さらに「あんなにむちゃくちゃなことがあったグループが、これからどういうライブを見せていくのだろう」ということにも関心があった。脱退ライブ「BiS4」からの喪失感が癒えないまま、お披露目ライブ「BiS48」を見た一部のファンが、まるで「両親の離婚の翌日に父親から新しい恋人を紹介された子ども」のように取り乱す様子をSNS上で見ていたから、あの混乱は一体今どうなっているのだろうかと、野次馬気分で足を運んだのだ。

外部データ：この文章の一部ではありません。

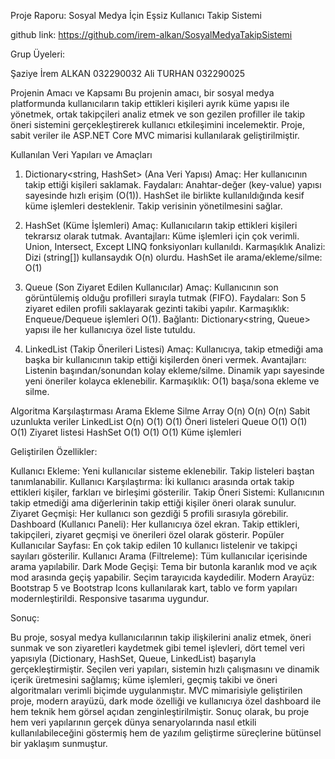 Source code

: Proje Raporu: Sosyal Medya İçin Eşsiz Kullanıcı Takip Sistemi

github link:
https://github.com/irem-alkan/SosyalMedyaTakipSistemi

Grup Üyeleri:

Şaziye İrem ALKAN 032290032
Ali TURHAN 032290025

 Projenin Amacı ve Kapsamı
Bu projenin amacı, bir sosyal medya platformunda kullanıcıların takip ettikleri kişileri ayrık küme yapısı ile yönetmek, ortak takipçileri analiz etmek ve son gezilen profiller ile takip öneri sistemini gerçekleştirerek kullanıcı etkileşimini incelemektir. 
Proje, sabit veriler ile ASP.NET Core MVC mimarisi kullanılarak geliştirilmiştir.

 Kullanılan Veri Yapıları ve Amaçları
 
1. Dictionary<string, HashSet>  (Ana Veri Yapısı)
Amaç: Her kullanıcının takip ettiği kişileri saklamak.
Faydaları:
Anahtar-değer (key-value) yapısı sayesinde hızlı erişim (O(1)).
HashSet ile birlikte kullanıldığında kesif küme işlemleri desteklenir.
Takip verisinin yönetilmesini sağlar.

2. HashSet  (Küme İşlemleri)
Amaç: Kullanıcıların takip ettikleri kişileri tekrarsız olarak tutmak.
Avantajları:
Küme işlemleri için çok verimli.
Union, Intersect, Except LINQ fonksiyonları kullanıldı.
Karmaşıklık Analizi:
Dizi (string[]) kullansaydık O(n) olurdu.
HashSet ile arama/ekleme/silme: O(1)

3. Queue  (Son Ziyaret Edilen Kullanıcılar)
Amaç: Kullanıcının son görüntülemiş olduğu profilleri sırayla tutmak (FIFO).
Faydaları:
Son 5 ziyaret edilen profili saklayarak gezinti takibi yapılır.
Karmaşıklık: Enqueue/Dequeue işlemleri O(1).
Bağlantı: Dictionary<string, Queue<string>> yapısı ile her kullanıcıya özel liste tutuldu.

4. LinkedList  (Takip Önerileri Listesi)
Amaç: Kullanıcıya, takip etmediği ama başka bir kullanıcının takip ettiği kişilerden öneri vermek.
Avantajları:
Listenin başından/sonundan kolay ekleme/silme.
Dinamik yapı sayesinde yeni öneriler kolayca eklenebilir.
Karmaşıklık: O(1) başa/sona ekleme ve silme.

Algoritma Karşılaştırması
               Arama  Ekleme Silme
Array           O(n)   O(n)  O(n)  Sabit uzunlukta veriler
LinkedList      O(n)   O(1)  O(1)  Öneri listeleri
Queue           O(1)   O(1)  O(1)  Ziyaret listesi
HashSet         O(1)   O(1)  O(1)  Küme işlemleri

Geliştirilen Özellikler:

Kullanıcı Ekleme: Yeni kullanıcılar sisteme eklenebilir. Takip listeleri baştan tanımlanabilir.
Kullanıcı Karşılaştırma: İki kullanıcı arasında ortak takip ettikleri kişiler, farkları ve birleşimi gösterilir.
Takip Öneri Sistemi: Kullanıcının takip etmediği ama diğerlerinin takip ettiği kişiler öneri olarak sunulur.
Ziyaret Geçmişi: Her kullanıcı son gezdiği 5 profili sırasıyla görebilir.
Dashboard (Kullanıcı Paneli): Her kullanıcıya özel ekran. Takip ettikleri, takipçileri, ziyaret geçmişi ve önerileri özel olarak gösterir.
Popüler Kullanıcılar Sayfası: En çok takip edilen 10 kullanıcı listelenir ve takipçi sayıları gösterilir.
Kullanıcı Arama (Filtreleme): Tüm kullanıcılar içerisinde arama yapılabilir.
Dark Mode Geçişi: Tema bir butonla karanlık mod ve açık mod arasında geçiş yapabilir. Seçim tarayıcıda kaydedilir.
Modern Arayüz: Bootstrap 5 ve Bootstrap Icons kullanılarak kart, tablo ve form yapıları modernleştirildi. Responsive tasarıma uygundur.

Sonuç:

Bu proje, sosyal medya kullanıcılarının takip ilişkilerini analiz etmek, öneri sunmak ve son ziyaretleri kaydetmek gibi temel işlevleri, dört temel veri yapısıyla (Dictionary, HashSet, Queue, LinkedList) başarıyla gerçekleştirmiştir.
Seçilen veri yapıları, sistemin hızlı çalışmasını ve dinamik içerik üretmesini sağlamış; küme işlemleri, geçmiş takibi ve öneri algoritmaları verimli biçimde uygulanmıştır. MVC mimarisiyle geliştirilen proje, modern arayüzü, dark mode özelliği ve kullanıcıya özel dashboard ile hem teknik hem görsel açıdan zenginleştirilmiştir.
Sonuç olarak, bu proje hem veri yapılarının gerçek dünya senaryolarında nasıl etkili kullanılabileceğini göstermiş hem de yazılım geliştirme süreçlerine bütünsel bir yaklaşım sunmuştur.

この日のリリースイベントは通常版(1050円)、MV版(1890円)、LIVE盤(3570円)のいずれかのCD一枚購入につき、ミニライブの観覧資格と握手券が手に入る方式。通常版を1枚買ってライブに挑む。
収容人数1300人らしいクラブチッタだけど、集まった人数はそれほどでもなかったようで、ファンは前方にたまっていた。後方に関係者席と書かれた椅子が何脚か立てかけてある。(付け加えておくと、「BiS」のファンは正式名称「BiS 新生アイドル研究会」にちなんで研究員と呼ばれている。)
前方のスペースを区切るために立てられた柵に寄りかかるファンや、ステージ際前方に乗り出すファン、少し遠巻きに見ているファンと、それぞれがライブの時間を待っていた。中にはTシャツの売り買いをしている人もいる(アイドルのライブではファンがオリジナルの応援Tシャツを作る文化がある)。ステージ袖近くが空いていたので、そちらに異動し、柵にもたれかかってライブを待つ。
しばらく待ってクラブチッタのスタッフと思われる人から、「今日は関係者席を用意したのですが、誰も来ないことになったので、皆さん自由に遊んでください」とアナウンスが入る。とたんに「おおーっ」とかけ声が上がり、関係者席の椅子にファンが乗っかり始め、誰かが持ち込んだサッカー選手の等身大パネルが椅子の上に置かれる。
あっけにとられてみていると、しばらくしてペットボトルとタオルを持ったメンバーがステージの上に姿を現した。でんぱ組.incのライブはいつも導入の曲から始まるから、どっこいしょという感じで現れたメンバーにちょっと驚く。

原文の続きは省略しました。